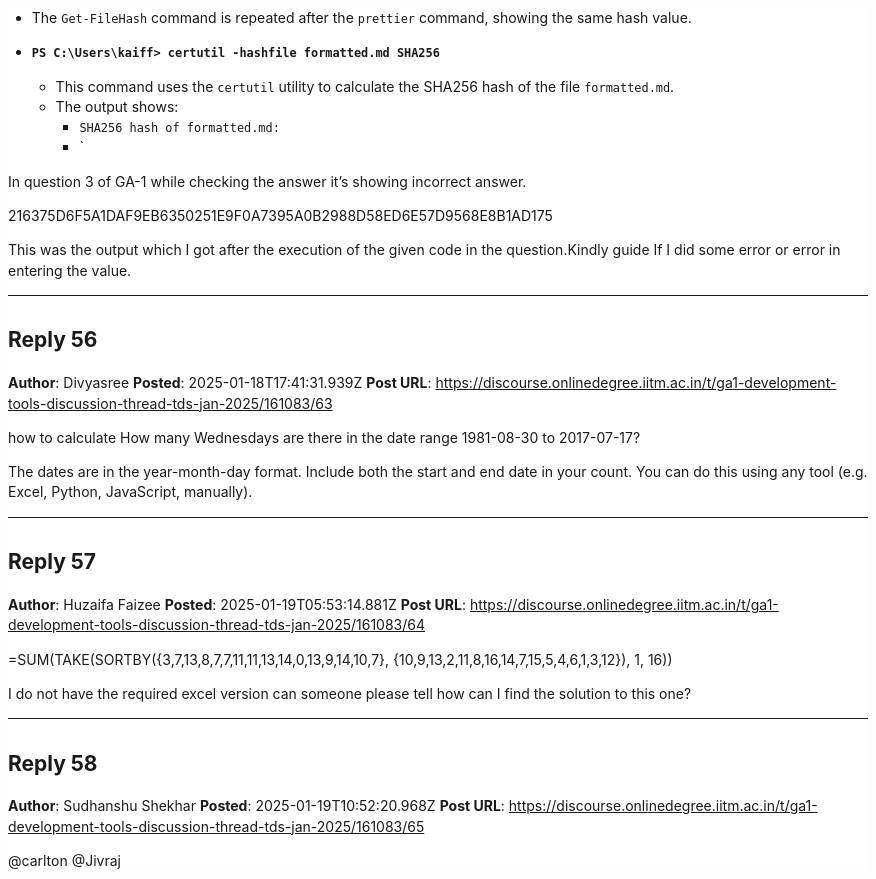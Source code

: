 *   The `Get-FileHash` command is repeated after the `prettier` command, showing the same hash value.

*   **`PS C:\Users\kaiff> certutil -hashfile formatted.md SHA256`**
    *   This command uses the `certutil` utility to calculate the SHA256 hash of the file `formatted.md`.
    *   The output shows:
        *   `SHA256 hash of formatted.md:`
        *   `

In question 3 of GA-1 while checking the answer  it’s showing incorrect answer.

216375D6F5A1DAF9EB6350251E9F0A7395A0B2988D58ED6E57D9568E8B1AD175

This was the output which I got after the execution of the given code in the question.Kindly guide If I did some error or error in entering the value.

---

## Reply 56
**Author**: Divyasree
**Posted**: 2025-01-18T17:41:31.939Z
**Post URL**: https://discourse.onlinedegree.iitm.ac.in/t/ga1-development-tools-discussion-thread-tds-jan-2025/161083/63

how to calculate How many Wednesdays are there in the date range 1981-08-30 to 2017-07-17?

The dates are in the year-month-day format. Include both the start and end date in your count. You can do this using any tool (e.g. Excel, Python, JavaScript, manually).

---

## Reply 57
**Author**: Huzaifa Faizee
**Posted**: 2025-01-19T05:53:14.881Z
**Post URL**: https://discourse.onlinedegree.iitm.ac.in/t/ga1-development-tools-discussion-thread-tds-jan-2025/161083/64

=SUM(TAKE(SORTBY({3,7,13,8,7,7,11,11,13,14,0,13,9,14,10,7}, {10,9,13,2,11,8,16,14,7,15,5,4,6,1,3,12}), 1, 16))

I do not have the required excel version can someone please tell how can I find the solution to this one?

---

## Reply 58
**Author**: Sudhanshu Shekhar
**Posted**: 2025-01-19T10:52:20.968Z
**Post URL**: https://discourse.onlinedegree.iitm.ac.in/t/ga1-development-tools-discussion-thread-tds-jan-2025/161083/65

@carlton @Jivraj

+ + +

(Task goal):
Across the data above, how many lines carry the word "certutil"? Only the number is needed.

(Output of the task):
2